My mother's literary tastes, an inheritance, really, of the
society into which she was born and raised, came to mind as I read
of the purging of the literary classics by the
public libraries in one of America's wealthiest counties,
Fairfax, Virginia.
Evidently, the librarians in Fairfax County have adopted some
hard-nosed marketing practices to give the customers want they want
-- or at least get rid of the titles they don't want.

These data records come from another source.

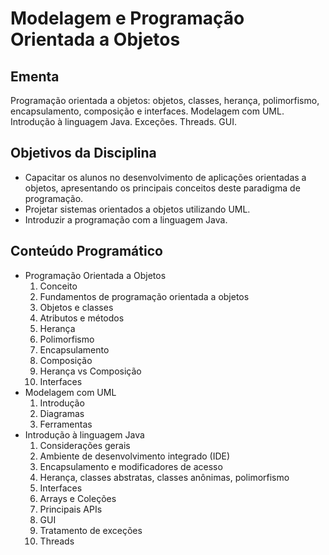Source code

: # Modelagem e Programação Orientada a Objetos

## Ementa
Programação orientada a objetos: objetos, classes, herança, polimorfismo,
encapsulamento, composição e interfaces. Modelagem com UML. Introdução à
linguagem Java. Exceções. Threads. GUI.

## Objetivos da Disciplina
- Capacitar os alunos no desenvolvimento de aplicações orientadas a objetos,
apresentando os principais conceitos deste paradigma de programação.
- Projetar sistemas orientados a objetos utilizando UML.
- Introduzir a programação com a linguagem Java.

## Conteúdo Programático
- Programação Orientada a Objetos
  1. Conceito
  2. Fundamentos de programação orientada a objetos
  3. Objetos e classes
  4. Atributos e métodos
  5. Herança
  6. Polimorfismo
  7. Encapsulamento
  8. Composição
  9. Herança vs Composição
  10. Interfaces
- Modelagem com UML
  1. Introdução
  2. Diagramas
  3. Ferramentas
- Introdução à linguagem Java
  1. Considerações gerais
  2. Ambiente de desenvolvimento integrado (IDE)
  3. Encapsulamento e modificadores de acesso
  4. Herança, classes abstratas, classes anônimas, polimorfismo
  5. Interfaces
  6. Arrays e Coleções
  7. Principais APIs
  8. GUI
  9. Tratamento de exceções
  10. Threads
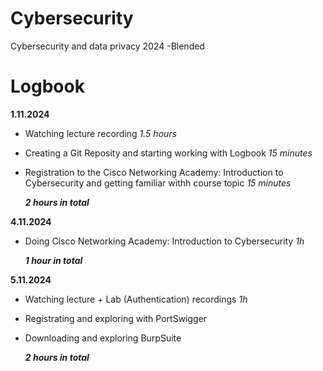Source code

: # Cybersecurity
Cybersecurity and data privacy 2024 -Blended



# **Logbook** 
 
**1.11.2024**
  - Watching lecture recording _1.5 hours_
  - Creating a Git Reposity and starting working with Logbook _15 minutes_
  - Registration to the Cisco Networking Academy: Introduction to Cybersecurity and getting familiar withh course topic _15 minutes_

    ***2 hours in total***


**4.11.2024**
 - Doing Cisco Networking Academy: Introduction to Cybersecurity _1h_

     ***1 hour in total***


**5.11.2024**
- Watching lecture + Lab (Authentication) recordings _1h_
- Registrating and exploring with PortSwigger
- Downloading and exploring BurpSuite

     ***2 hours in total*** 
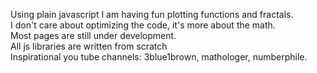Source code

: Using plain javascript I am having fun plotting functions and fractals. <br>
I don't care about optimizing the code, it's more about the math.<br>
Most pages are still under development.<br>
All js libraries are written from scratch<br>
Inspirational you tube channels: 3blue1brown, mathologer, numberphile.

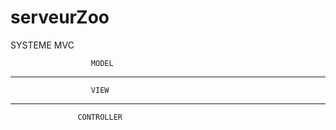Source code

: # serveurZoo
SYSTEME MVC

                      MODEL
----------------------------------------------------------------
                      VIEW
----------------------------------------------------------------
                   CONTROLLER
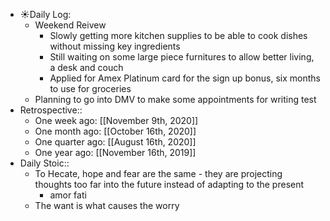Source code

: - ☀️Daily Log:
    - Weekend Reivew
        - Slowly getting more kitchen supplies to be able to cook dishes without missing key ingredients
        - Still waiting on some large piece furnitures to allow better living, a desk and couch
        - Applied for Amex Platinum card for the sign up bonus, six months to use for groceries
    - Planning to go into DMV to make some appointments for writing test
- Retrospective::
    - One week ago: [[November 9th, 2020]]
    - One month ago: [[October 16th, 2020]]
    - One quarter ago: [[August 16th, 2020]]
    - One year ago: [[November 16th, 2019]]
- Daily Stoic::
    - To Hecate, hope and fear are the same - they are projecting thoughts too far into the future instead of adapting to the present
        - amor fati
    - The want is what causes the worry

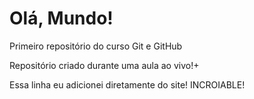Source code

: # Olá, Mundo!
 Primeiro repositório do curso Git e GitHub

Repositório criado durante uma aula ao vivo!+

Essa linha eu adicionei diretamente do site! INCROIABLE!
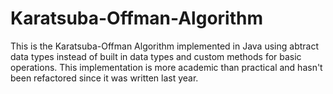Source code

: Karatsuba-Offman-Algorithm
==========================

This is the Karatsuba-Offman Algorithm implemented in Java using abtract data types instead of built in data types and custom methods for basic operations. This implementation is more academic than practical and hasn't been refactored since it was written last year.
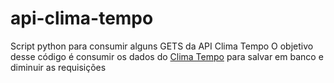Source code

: # api-clima-tempo
Script python para consumir alguns GETS da API Clima Tempo
O objetivo desse código é consumir os dados do [Clima Tempo](https://advisor.climatempo.com.br) para salvar em banco e diminuir as requisições
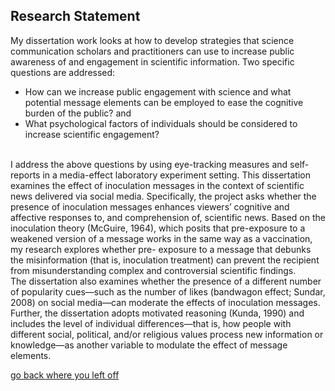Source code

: 

## Research Statement 
My dissertation work looks at how to develop strategies that science communication scholars and practitioners can use to increase public awareness of and engagement in scientific information. Two specific questions are addressed: 
* How can we increase public engagement with science and what potential message elements can be employed to ease the cognitive burden of the public? and 
* What psychological factors of individuals should be considered to increase scientific engagement? 
<br>
I address the above questions by using eye-tracking measures and self-reports in a media-effect laboratory experiment setting. 
This dissertation examines the effect of inoculation messages in the context of scientific news delivered via social media. Specifically, the project asks whether the presence of inoculation messages enhances viewers’ cognitive and affective responses to, and comprehension of, scientific news. Based on the inoculation theory (McGuire, 1964), which posits that pre-exposure to a weakened version of a message works in the same way as a vaccination, my research explores whether pre- exposure to a message that debunks the misinformation (that is, inoculation treatment) can prevent the recipient from misunderstanding complex and controversial scientific findings. 
<br>
The dissertation also examines whether the presence of a different number of popularity cues—such as the number of likes (bandwagon effect; Sundar, 2008) on social media—can moderate the effects of inoculation messages. Further, the dissertation adopts motivated reasoning (Kunda, 1990) and includes the level of individual differences—that is, how people with different social, political, and/or religious values process new information or knowledge—as another variable to modulate the effect of message elements. 
<br>

[go back where you left off](./)
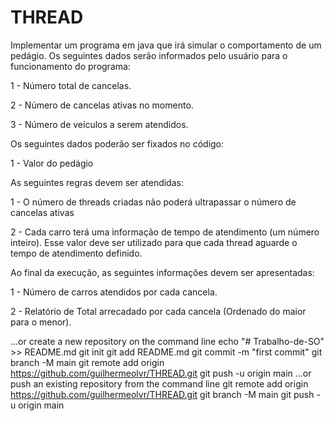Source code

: # THREAD
Implementar um programa em java que irá simular o comportamento de um pedágio.  Os seguintes dados serão informados pelo usuário para o funcionamento do programa:  

1 - Número total de cancelas. 

2 - Número de cancelas ativas no momento. 

3 - Número de veículos a serem atendidos.

Os seguintes dados poderão ser fixados no código:

1 - Valor do pedágio

As seguintes regras devem ser atendidas:

1 - O número de threads criadas não poderá ultrapassar o número de cancelas ativas

2 - Cada carro terá uma informação de tempo de atendimento (um número inteiro).
Esse valor deve ser utilizado para que cada thread aguarde o tempo de atendimento definido.

Ao final da execução, as seguintes informações devem ser apresentadas:

1 - Número de carros atendidos por cada cancela.

2 - Relatório de Total arrecadado por cada cancela
(Ordenado do maior para o menor).

…or create a new repository on the command line
echo "# Trabalho-de-SO" >> README.md
git init
git add README.md
git commit -m "first commit"
git branch -M main
git remote add origin https://github.com/guilhermeolvr/THREAD.git
git push -u origin main
…or push an existing repository from the command line
git remote add origin https://github.com/guilhermeolvr/THREAD.git
git branch -M main
git push -u origin main
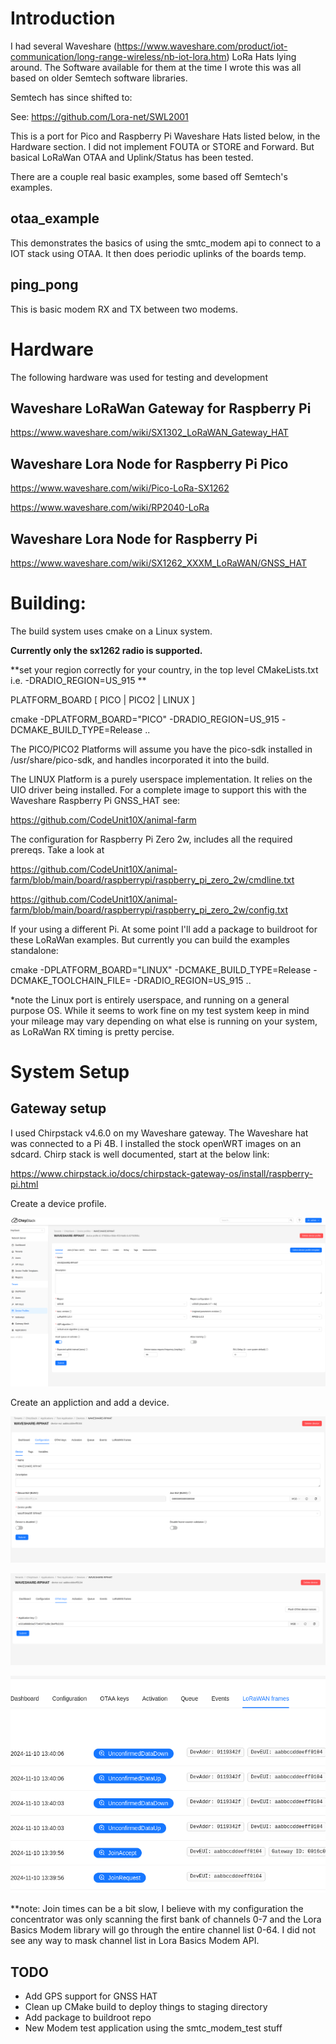# Introduction

I had several Waveshare (https://www.waveshare.com/product/iot-communication/long-range-wireless/nb-iot-lora.htm) LoRa Hats lying around.  The Software available for them
at the time I wrote this was all based on older Semtech software libraries.

Semtech has since shifted to:

See:  https://github.com/Lora-net/SWL2001


This is a port for Pico and Raspberry Pi Waveshare Hats listed below, in the Hardware section.  I did not implement FOUTA or STORE and Forward.  But basical LoRaWan
OTAA and Uplink/Status has been tested.


There are a couple real basic examples, some based off Semtech's examples.

## otaa_example

This demonstrates the basics of using the smtc_modem api to connect to a IOT stack using OTAA.  It then does periodic uplinks of the boards temp.

## ping_pong

This is basic modem RX and TX between two modems.

# Hardware

The following hardware was used for testing and development

## Waveshare LoRaWan Gateway for Raspberry Pi

https://www.waveshare.com/wiki/SX1302_LoRaWAN_Gateway_HAT

## Waveshare Lora Node for Raspberry Pi Pico

https://www.waveshare.com/wiki/Pico-LoRa-SX1262

https://www.waveshare.com/wiki/RP2040-LoRa


## Waveshare Lora Node for Raspberry Pi

https://www.waveshare.com/wiki/SX1262_XXXM_LoRaWAN/GNSS_HAT


# Building:

The build system uses cmake on a Linux system.

**Currently only the sx1262 radio is supported.**

**set your region correctly for your country, in the top level CMakeLists.txt i.e. -DRADIO_REGION=US_915 **


PLATFORM_BOARD [ PICO | PICO2 | LINUX ]

cmake -DPLATFORM_BOARD="PICO" -DRADIO_REGION=US_915 -DCMAKE_BUILD_TYPE=Release ..


The PICO/PICO2 Platforms will assume you have the pico-sdk installed in /usr/share/pico-sdk, and handles incorporated it into the build.

The LINUX Platform is a purely userspace implementation.  It relies on the UIO driver being installed.  For a complete image to support this with the 
Waveshare Raspberry Pi GNSS_HAT see:

https://github.com/CodeUnit10X/animal-farm

The configuration for Raspberry Pi Zero 2w, includes all the required prereqs.  Take a look at   

https://github.com/CodeUnit10X/animal-farm/blob/main/board/raspberrypi/raspberry_pi_zero_2w/cmdline.txt

https://github.com/CodeUnit10X/animal-farm/blob/main/board/raspberrypi/raspberry_pi_zero_2w/config.txt

If your using a different Pi.  At some point I'll add a package to buildroot for these LoRaWan examples.  But currently you can build the examples standalone:

cmake -DPLATFORM_BOARD="LINUX" -DCMAKE_BUILD_TYPE=Release -DCMAKE_TOOLCHAIN_FILE=<path to the toolchain file used by buildroot> -DRADIO_REGION=US_915 ..

*note the Linux port is entirely userspace, and running on a general purpose OS.  While it seems to work fine on my test system keep in mind your mileage may vary depending on what else is running on your system, as LoRaWan RX timing is pretty percise.



# System Setup

## Gateway setup

I used Chirpstack v4.6.0 on my Waveshare gateway.  The Waveshare hat was connected to a Pi 4B.  I installed the stock openWRT images on an sdcard.  Chirp stack is well documented, start at the below link:

https://www.chirpstack.io/docs/chirpstack-gateway-os/install/raspberry-pi.html

Create a device profile.

![image](docs/images/chirp1.png)

Create an appliction and add a device.

![image](docs/images/chirp2.png)

![image](docs/images/chirp3.png)

![image](docs/images/chirp4.png)


**note:  Join times can be a bit slow, I believe with my configuration the concentrator was only scanning the first bank of channels 0-7 and the Lora Basics Modem library will go through the entire channel list 0-64.  I did not see any way to mask channel list in Lora Basics Modem API.    


## TODO

- Add GPS support for GNSS HAT
- Clean up CMake build to deploy things to staging directory
- Add package to buildroot repo
- New Modem test application using the smtc_modem_test stuff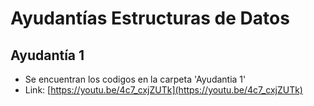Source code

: # Ayudantías Estructuras de Datos
## Ayudantía 1
* Se encuentran los codigos en la carpeta 'Ayudantia 1'
* Link: [https://youtu.be/4c7_cxjZUTk](https://youtu.be/4c7_cxjZUTk)

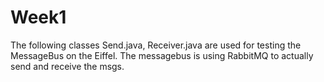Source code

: # Week1


The following classes Send.java, Receiver.java 
are used for testing the MessageBus on the Eiffel. The messagebus is using RabbitMQ to actually send and receive the msgs.


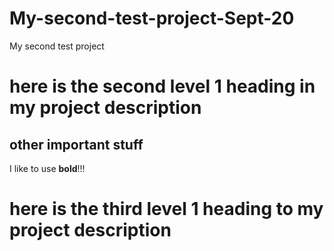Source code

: # My-second-test-project-Sept-20
My second test project

# here is the second level 1 heading in my project description

## other important stuff
I like to use **bold**!!!

# here is the third level 1 heading to my project description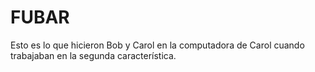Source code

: # FUBAR

Esto es lo que hicieron Bob y Carol en la computadora de Carol cuando trabajaban en la segunda característica.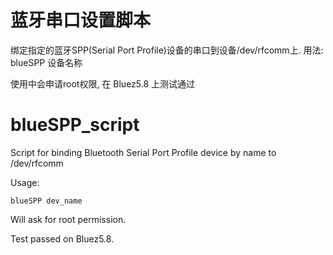 蓝牙串口设置脚本
======

绑定指定的蓝牙SPP(Serial Port Profile)设备的串口到设备/dev/rfcomm上.
用法:
	blueSPP 设备名称

使用中会申请root权限, 在 Bluez5.8 上测试通过


blueSPP_script
==============

Script for binding Bluetooth Serial Port Profile device by name to /dev/rfcomm 

Usage:

	blueSPP dev_name

Will ask for root permission.

Test passed on Bluez5.8.
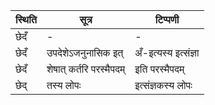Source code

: | स्थिति | सूत्र | टिप्पणी |
| ----- | ------- | ------ |
| छेदँ | - | - |
| छेदँ | उपदेशेऽजनुनासिक इत् | अँ-इत्यस्य इत्संज्ञा |
| छेदँ | शेषात् कर्तरि परस्मैपदम् | इति परस्मैपदम् |
| छेद् | तस्य लोपः | इत्संज्ञकस्य लोपः |
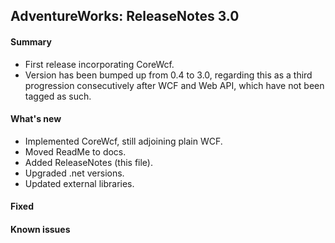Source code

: ## AdventureWorks: ReleaseNotes 3.0

#### Summary
* First release incorporating CoreWcf.
* Version has been bumped up from 0.4 to 3.0, regarding this as a third progression consecutively after WCF and Web API, which have not been tagged as such. 

#### What's new
* Implemented CoreWcf, still adjoining plain WCF.
* Moved ReadMe to docs.
* Added ReleaseNotes (this file).
* Upgraded .net versions.
* Updated external libraries.

#### Fixed

#### Known issues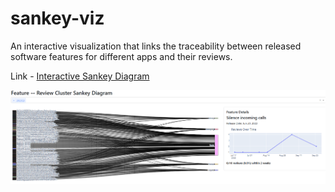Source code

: # sankey-viz
An interactive visualization that links the traceability between released software features for different apps and their reviews.

Link - [Interactive Sankey Diagram](https://sankey-viz.onrender.com)

![Sankey Diagram Screenshot](assets/sankey-screenshot.png)
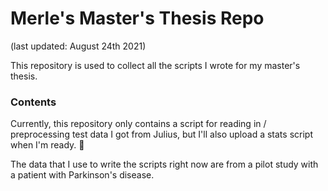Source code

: # Merle's Master's Thesis Repo 
(last updated: August 24th 2021)

This repository is used to collect all the scripts I wrote for my master's thesis.

### Contents 
Currently, this repository only contains a script for reading in / preprocessing test data I got from Julius, but I'll also upload a stats script when I'm ready. :turtle:   

The data that I use to write the scripts right now are from a pilot study with a patient with Parkinson's disease.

"We're being very ruthless," said Sam Clay, director of the
21-branch system. "A book is not forever. If you have 40 feet of
shelf space taken up by books on tulips and you find that only one
is checked out, that's a cost."
Tulips? The list of potential casualties of this new approach
appears to be a bit more shocking than obscure technical
references. The Fairfax libraries are now using new computer
software programs to identify titles that have not been checked out
in 24 months. Victims, to date, include the speeches and writings
of Abraham Lincoln, The Education of Henry Adams, poems of
Emily Dickinson, and, according to the Washington Post's
Lisa Rein, "thousands of novels and nonfiction works" that were
swept up in the computer vacuuming.
Other books that have been "weeded" from the shelves of various
branches of the Fairfax County Public Library system or haven't
been checked out in 24 months and could be discarded include:
The Works of Aristotle, The Sound and the Fury by
William Faulkner, The Mayor of Casterbridge by Thomas
Hardy, For Whom the Bell Tolls by Ernest Hemingway,
Doctor Zhivago by Boris Pasternak, and The Glass
Menagerie by Tennessee Williams.
Other selections expunged from various branch libraries are
Charlotte Bronte's Jane Eyre, Harper Lee's To Kill a
Mockingbird, and Virgil's The Aeneid.
Among the more contemporary authors excluded from some libraries
are the likes of Kate Millett, Jack Kerouac, and Maya Angelou.
The top 25 books checked out in December, from Fairfax County
libraries, were best-sellers by John Grisham, David Baldacci, James
Patterson, Nelson DeMille, Stephen King and Alice McDermott, among
others. Most are entertaining, but only a few will be considered
classics in 25 years.
For now, at least, library officials claim they will "always"
stock Shakespeare's plays, The Great Gatsby and other
venerable titles. Moreover, they claim that excluding one title
from one branch still allows a prospective reader to get that title
from another branch where it might still be on the shelves.
"As books on tape, DVDs, computers and other electronic
equipment crowd into branches, there is less room for plain old
books," says Rein. Moreover, the two-year threshold for book
disposal was prompted by a $2 million cut to the library system's
budget for books and materials as well as the demand for computers,
meeting space and story hours that shortchanges, well, books.
Each branch librarian receives a data printout each month,
including every title that has not circulated in the previous 24
months. The librarian has the discretion to either keep or dispose
of the low-demand books as long as he or she meets certain targets.
"What comes in is based on what goes out," says Julie Pringle
collection manager for the Fairfax Public Library system.
This is all very appalling for bibliophiles. True, there are
always financial realities that must be recognized. However, the
Fairfax system is the largest in Virginia. Its FY 2006 budget was over $29 million with a cost per taxpayer of
only $26.80.
Still, do we really want to sacrifice any kind of cultural or
literary stewardship on the part of the librarians in order to give
teenagers another place to surf the Internet or offer the latest
John Grisham novel? Is it worth sacrificing cultivated judgments in
these literary matters to a computer program? Maybe, it is all
becoming a bit too democratic for our own good.
We have come a long way from those dedicated monks who
tirelessly copied the great works of antiquity to save them from
the barbarian hordes for the sake of future generations. Welcome to
Fairfax County and the new Dark Age.